* What you are asked to do
For each line below that contains the string "good", copy that line.

* Exercise input
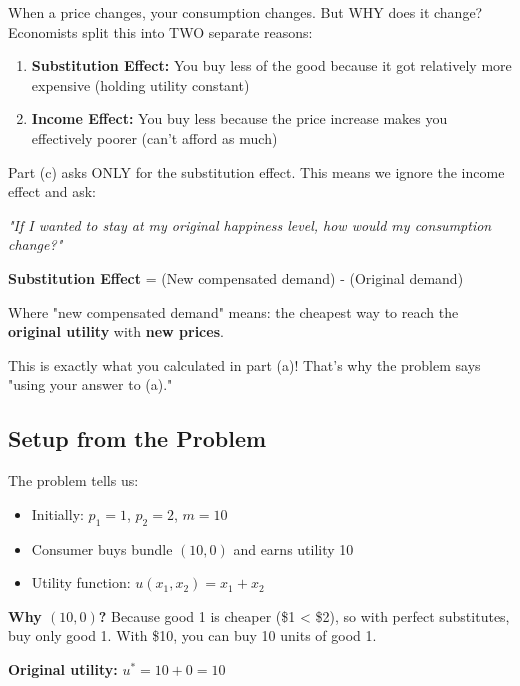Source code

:\documentclass[11pt]{article}
\begin{document}
When a price changes, your consumption changes. But WHY does it change? Economists split this into TWO separate reasons:

\begin{enumerate}
\item \textbf{Substitution Effect:} You buy less of the good because it got relatively more expensive (holding utility constant)
\item \textbf{Income Effect:} You buy less because the price increase makes you effectively poorer (can't afford as much)
\end{enumerate}

Part (c) asks ONLY for the substitution effect. This means we ignore the income effect and ask:

\begin{center}
\textit{"If I wanted to stay at my original happiness level, how would my consumption change?"}
\end{center}

\begin{tcolorbox}[colback=purple!5!white,colframe=purple!75!black,title=Key Formula]
\textbf{Substitution Effect} = (New compensated demand) - (Original demand)

Where "new compensated demand" means: the cheapest way to reach the \textbf{original utility} with \textbf{new prices}.
\end{tcolorbox}

This is exactly what you calculated in part (a)! That's why the problem says "using your answer to (a)."

\subsection{Setup from the Problem}

The problem tells us:

\begin{itemize}
\item Initially: $p_1 = 1$, $p_2 = 2$, $m = 10$
\item Consumer buys bundle $(10, 0)$ and earns utility 10
\item Utility function: $u(x_1, x_2) = x_1 + x_2$
\end{itemize}

\textbf{Why $(10, 0)$?} Because good 1 is cheaper (\$1 < \$2), so with perfect substitutes, buy only good 1. With \$10, you can buy 10 units of good 1.

\textbf{Original utility:} $u^* = 10 + 0 = 10$
\end{document}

* Written answer
\item \textbf{Substitution Effect:} You buy less of the good because it got relatively more expensive (holding utility constant)
\textbf{Why $(10, 0)$?} Because good 1 is cheaper (\$1 < \$2), so with perfect substitutes, buy only good 1. With \$10, you can buy 10 units of good 1.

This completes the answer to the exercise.